▸ EXERCISE DATA:
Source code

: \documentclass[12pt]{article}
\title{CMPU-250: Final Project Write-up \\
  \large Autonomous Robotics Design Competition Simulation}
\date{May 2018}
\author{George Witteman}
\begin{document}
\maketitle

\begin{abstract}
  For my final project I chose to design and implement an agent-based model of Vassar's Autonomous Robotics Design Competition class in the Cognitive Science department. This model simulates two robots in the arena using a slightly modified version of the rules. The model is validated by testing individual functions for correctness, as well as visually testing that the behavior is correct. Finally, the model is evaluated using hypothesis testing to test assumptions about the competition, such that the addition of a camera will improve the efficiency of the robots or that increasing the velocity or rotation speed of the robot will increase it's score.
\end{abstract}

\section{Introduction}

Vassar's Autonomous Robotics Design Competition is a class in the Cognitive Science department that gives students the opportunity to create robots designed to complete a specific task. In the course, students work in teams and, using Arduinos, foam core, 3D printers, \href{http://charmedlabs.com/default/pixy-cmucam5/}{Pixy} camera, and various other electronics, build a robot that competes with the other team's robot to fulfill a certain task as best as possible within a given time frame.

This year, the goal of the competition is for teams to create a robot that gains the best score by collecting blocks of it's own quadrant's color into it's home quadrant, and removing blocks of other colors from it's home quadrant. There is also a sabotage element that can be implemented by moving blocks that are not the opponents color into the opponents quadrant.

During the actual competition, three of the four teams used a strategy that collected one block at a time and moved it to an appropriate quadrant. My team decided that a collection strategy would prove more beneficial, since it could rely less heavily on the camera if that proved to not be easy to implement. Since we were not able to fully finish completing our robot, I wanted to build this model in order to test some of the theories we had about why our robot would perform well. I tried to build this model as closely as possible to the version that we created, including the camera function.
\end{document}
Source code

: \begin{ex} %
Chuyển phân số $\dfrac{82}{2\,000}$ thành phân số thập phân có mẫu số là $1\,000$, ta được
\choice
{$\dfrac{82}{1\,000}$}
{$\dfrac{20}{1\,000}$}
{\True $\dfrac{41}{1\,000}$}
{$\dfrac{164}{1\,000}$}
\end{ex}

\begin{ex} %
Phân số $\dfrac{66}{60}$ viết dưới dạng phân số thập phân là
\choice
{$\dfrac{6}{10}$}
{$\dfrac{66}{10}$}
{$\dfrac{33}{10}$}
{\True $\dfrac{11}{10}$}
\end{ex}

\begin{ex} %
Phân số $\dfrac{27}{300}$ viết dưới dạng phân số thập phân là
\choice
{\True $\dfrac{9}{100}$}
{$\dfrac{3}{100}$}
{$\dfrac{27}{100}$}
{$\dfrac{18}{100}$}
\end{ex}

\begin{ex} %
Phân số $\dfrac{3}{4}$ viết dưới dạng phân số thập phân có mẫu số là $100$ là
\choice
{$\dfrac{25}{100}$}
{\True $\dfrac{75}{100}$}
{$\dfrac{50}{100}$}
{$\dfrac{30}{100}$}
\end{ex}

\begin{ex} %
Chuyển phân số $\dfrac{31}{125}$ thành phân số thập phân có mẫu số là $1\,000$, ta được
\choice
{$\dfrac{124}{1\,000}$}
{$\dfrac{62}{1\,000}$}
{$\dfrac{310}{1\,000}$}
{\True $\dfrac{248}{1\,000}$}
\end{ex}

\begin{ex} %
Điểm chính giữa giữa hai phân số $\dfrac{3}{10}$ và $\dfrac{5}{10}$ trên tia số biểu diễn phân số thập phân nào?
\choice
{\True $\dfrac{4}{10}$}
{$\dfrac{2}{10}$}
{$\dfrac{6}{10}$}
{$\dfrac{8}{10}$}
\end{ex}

▸ WORK TASK: Keeping every line exactly as it is, copy all the records.

▸ THE ANSWER:
Source code

: \documentclass[12pt]{article}
\title{CMPU-250: Final Project Write-up \\
  \large Autonomous Robotics Design Competition Simulation}
\date{May 2018}
\author{George Witteman}
\begin{document}
\maketitle

\begin{abstract}
  For my final project I chose to design and implement an agent-based model of Vassar's Autonomous Robotics Design Competition class in the Cognitive Science department. This model simulates two robots in the arena using a slightly modified version of the rules. The model is validated by testing individual functions for correctness, as well as visually testing that the behavior is correct. Finally, the model is evaluated using hypothesis testing to test assumptions about the competition, such that the addition of a camera will improve the efficiency of the robots or that increasing the velocity or rotation speed of the robot will increase it's score.
\end{abstract}

\section{Introduction}

Vassar's Autonomous Robotics Design Competition is a class in the Cognitive Science department that gives students the opportunity to create robots designed to complete a specific task. In the course, students work in teams and, using Arduinos, foam core, 3D printers, \href{http://charmedlabs.com/default/pixy-cmucam5/}{Pixy} camera, and various other electronics, build a robot that competes with the other team's robot to fulfill a certain task as best as possible within a given time frame.

This year, the goal of the competition is for teams to create a robot that gains the best score by collecting blocks of it's own quadrant's color into it's home quadrant, and removing blocks of other colors from it's home quadrant. There is also a sabotage element that can be implemented by moving blocks that are not the opponents color into the opponents quadrant.

During the actual competition, three of the four teams used a strategy that collected one block at a time and moved it to an appropriate quadrant. My team decided that a collection strategy would prove more beneficial, since it could rely less heavily on the camera if that proved to not be easy to implement. Since we were not able to fully finish completing our robot, I wanted to build this model in order to test some of the theories we had about why our robot would perform well. I tried to build this model as closely as possible to the version that we created, including the camera function.
\end{document}
Source code

: \begin{ex} %
Chuyển phân số $\dfrac{82}{2\,000}$ thành phân số thập phân có mẫu số là $1\,000$, ta được
\choice
{$\dfrac{82}{1\,000}$}
{$\dfrac{20}{1\,000}$}
{\True $\dfrac{41}{1\,000}$}
{$\dfrac{164}{1\,000}$}
\end{ex}

\begin{ex} %
Phân số $\dfrac{66}{60}$ viết dưới dạng phân số thập phân là
\choice
{$\dfrac{6}{10}$}
{$\dfrac{66}{10}$}
{$\dfrac{33}{10}$}
{\True $\dfrac{11}{10}$}
\end{ex}

\begin{ex} %
Phân số $\dfrac{27}{300}$ viết dưới dạng phân số thập phân là
\choice
{\True $\dfrac{9}{100}$}
{$\dfrac{3}{100}$}
{$\dfrac{27}{100}$}
{$\dfrac{18}{100}$}
\end{ex}

\begin{ex} %
Phân số $\dfrac{3}{4}$ viết dưới dạng phân số thập phân có mẫu số là $100$ là
\choice
{$\dfrac{25}{100}$}
{\True $\dfrac{75}{100}$}
{$\dfrac{50}{100}$}
{$\dfrac{30}{100}$}
\end{ex}

\begin{ex} %
Chuyển phân số $\dfrac{31}{125}$ thành phân số thập phân có mẫu số là $1\,000$, ta được
\choice
{$\dfrac{124}{1\,000}$}
{$\dfrac{62}{1\,000}$}
{$\dfrac{310}{1\,000}$}
{\True $\dfrac{248}{1\,000}$}
\end{ex}

\begin{ex} %
Điểm chính giữa giữa hai phân số $\dfrac{3}{10}$ và $\dfrac{5}{10}$ trên tia số biểu diễn phân số thập phân nào?
\choice
{\True $\dfrac{4}{10}$}
{$\dfrac{2}{10}$}
{$\dfrac{6}{10}$}
{$\dfrac{8}{10}$}
\end{ex}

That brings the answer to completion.